— PROVIDED MATERIAL —
____

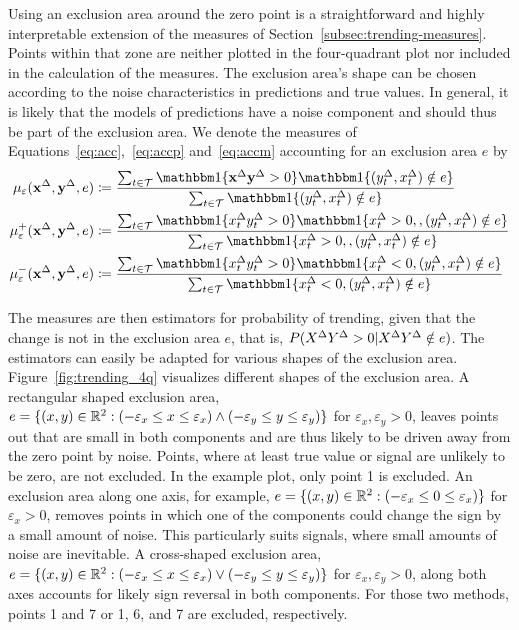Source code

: Using an exclusion area around the zero point is a straightforward and highly interpretable extension of the measures of Section~\ref{subsec:trending-measures}.
Points within that zone are neither plotted in the four-quadrant plot nor included in the calculation of the measures.
The exclusion area's shape can be chosen according to the noise characteristics in predictions and true values.
In general, it is likely that the models of predictions have a noise component and should thus be part of the exclusion area.
We denote the measures of Equations~\eqref{eq:acc},~\eqref{eq:accp} and~\eqref{eq:accm} accounting for an exclusion area $e$ by
\begin{align}
    \acceps (\diffx, \diffy, e) &\coloneqq \frac{\sum_{t \in \mathcal{T}} \ind{\diffx \diffy > 0} \ind{(\diffyt, \diffxt) \notin e}}{\sum_{t \in \mathcal{T}} \ind{(\diffyt, \diffxt) \notin e}}\label{eq:acceps}\\
    \accpeps (\diffx, \diffy, e) &\coloneqq \frac{\sum_{t \in \mathcal{T}} \ind{\diffxt \diffyt > 0} \ind{\diffxt > 0, , (\diffyt, \diffxt) \notin e}}{\sum_{t \in \mathcal{T}} \ind{\diffxt > 0, , (\diffyt, \diffxt) \notin e}} \label{eq:accpeps}\\
    \accmeps (\diffx, \diffy, e) &\coloneqq \frac{\sum_{t \in \mathcal{T}} \ind{\diffxt \diffyt > 0} \ind{\diffxt < 0, (\diffyt, \diffxt) \notin e}}{\sum_{t \in \mathcal{T}} \ind{\diffxt < 0, (\diffyt, \diffxt) \notin e}}\label{eq:accmeps}
\end{align}


The measures are then estimators for probability of trending, given that the change is not in the exclusion area $e$, that is, $P(X^{\Delta} Y^{\Delta} > 0 | X^{\Delta} Y^{\Delta} \notin e)$.
The estimators can easily be adapted for various shapes of the exclusion area.
Figure~\ref{fig:trending_4q} visualizes different shapes of the exclusion area.
A rectangular shaped exclusion area, $e = \{(x, y) \in \mathbb{R}^2: (-\varepsilon_x \leq x \leq \varepsilon_x) \land (-\varepsilon_y \leq y \leq \varepsilon_y) \}$ for $\varepsilon_x, \varepsilon_y > 0$, leaves points out that are small in both components and are thus likely to be driven away from the zero point by noise.
Points, where at least true value or signal are unlikely to be zero, are not excluded.
In the example plot, only point 1 is excluded.
An exclusion area along one axis, for example, $e = \{(x, y) \in \mathbb{R}^2: (-\varepsilon_x \leq 0 \leq \varepsilon_x)\}$ for $\varepsilon_x > 0$, removes points in which one of the components could change the sign by a small amount of noise.
This particularly suits signals, where small amounts of noise are inevitable.
A cross-shaped exclusion area, $e = \{(x, y) \in \mathbb{R}^2: (-\varepsilon_x \leq x \leq \varepsilon_x) \lor (-\varepsilon_y \leq y \leq \varepsilon_y) \}$ for $\varepsilon_x, \varepsilon_y > 0$, along both axes accounts for likely sign reversal in both components.
For those two methods, points 1 and 7 or 1, 6, and 7 are excluded, respectively.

____

— PROMPT —
Repeat every entry above word for word, and include no pictures.

— OUTPUT OF THE TASK —
Source code

: Using an exclusion area around the zero point is a straightforward and highly interpretable extension of the measures of Section~\ref{subsec:trending-measures}.
Points within that zone are neither plotted in the four-quadrant plot nor included in the calculation of the measures.
The exclusion area's shape can be chosen according to the noise characteristics in predictions and true values.
In general, it is likely that the models of predictions have a noise component and should thus be part of the exclusion area.
We denote the measures of Equations~\eqref{eq:acc},~\eqref{eq:accp} and~\eqref{eq:accm} accounting for an exclusion area $e$ by
\begin{align}
    \acceps (\diffx, \diffy, e) &\coloneqq \frac{\sum_{t \in \mathcal{T}} \ind{\diffx \diffy > 0} \ind{(\diffyt, \diffxt) \notin e}}{\sum_{t \in \mathcal{T}} \ind{(\diffyt, \diffxt) \notin e}}\label{eq:acceps}\\
    \accpeps (\diffx, \diffy, e) &\coloneqq \frac{\sum_{t \in \mathcal{T}} \ind{\diffxt \diffyt > 0} \ind{\diffxt > 0, , (\diffyt, \diffxt) \notin e}}{\sum_{t \in \mathcal{T}} \ind{\diffxt > 0, , (\diffyt, \diffxt) \notin e}} \label{eq:accpeps}\\
    \accmeps (\diffx, \diffy, e) &\coloneqq \frac{\sum_{t \in \mathcal{T}} \ind{\diffxt \diffyt > 0} \ind{\diffxt < 0, (\diffyt, \diffxt) \notin e}}{\sum_{t \in \mathcal{T}} \ind{\diffxt < 0, (\diffyt, \diffxt) \notin e}}\label{eq:accmeps}
\end{align}


The measures are then estimators for probability of trending, given that the change is not in the exclusion area $e$, that is, $P(X^{\Delta} Y^{\Delta} > 0 | X^{\Delta} Y^{\Delta} \notin e)$.
The estimators can easily be adapted for various shapes of the exclusion area.
Figure~\ref{fig:trending_4q} visualizes different shapes of the exclusion area.
A rectangular shaped exclusion area, $e = \{(x, y) \in \mathbb{R}^2: (-\varepsilon_x \leq x \leq \varepsilon_x) \land (-\varepsilon_y \leq y \leq \varepsilon_y) \}$ for $\varepsilon_x, \varepsilon_y > 0$, leaves points out that are small in both components and are thus likely to be driven away from the zero point by noise.
Points, where at least true value or signal are unlikely to be zero, are not excluded.
In the example plot, only point 1 is excluded.
An exclusion area along one axis, for example, $e = \{(x, y) \in \mathbb{R}^2: (-\varepsilon_x \leq 0 \leq \varepsilon_x)\}$ for $\varepsilon_x > 0$, removes points in which one of the components could change the sign by a small amount of noise.
This particularly suits signals, where small amounts of noise are inevitable.
A cross-shaped exclusion area, $e = \{(x, y) \in \mathbb{R}^2: (-\varepsilon_x \leq x \leq \varepsilon_x) \lor (-\varepsilon_y \leq y \leq \varepsilon_y) \}$ for $\varepsilon_x, \varepsilon_y > 0$, along both axes accounts for likely sign reversal in both components.
For those two methods, points 1 and 7 or 1, 6, and 7 are excluded, respectively.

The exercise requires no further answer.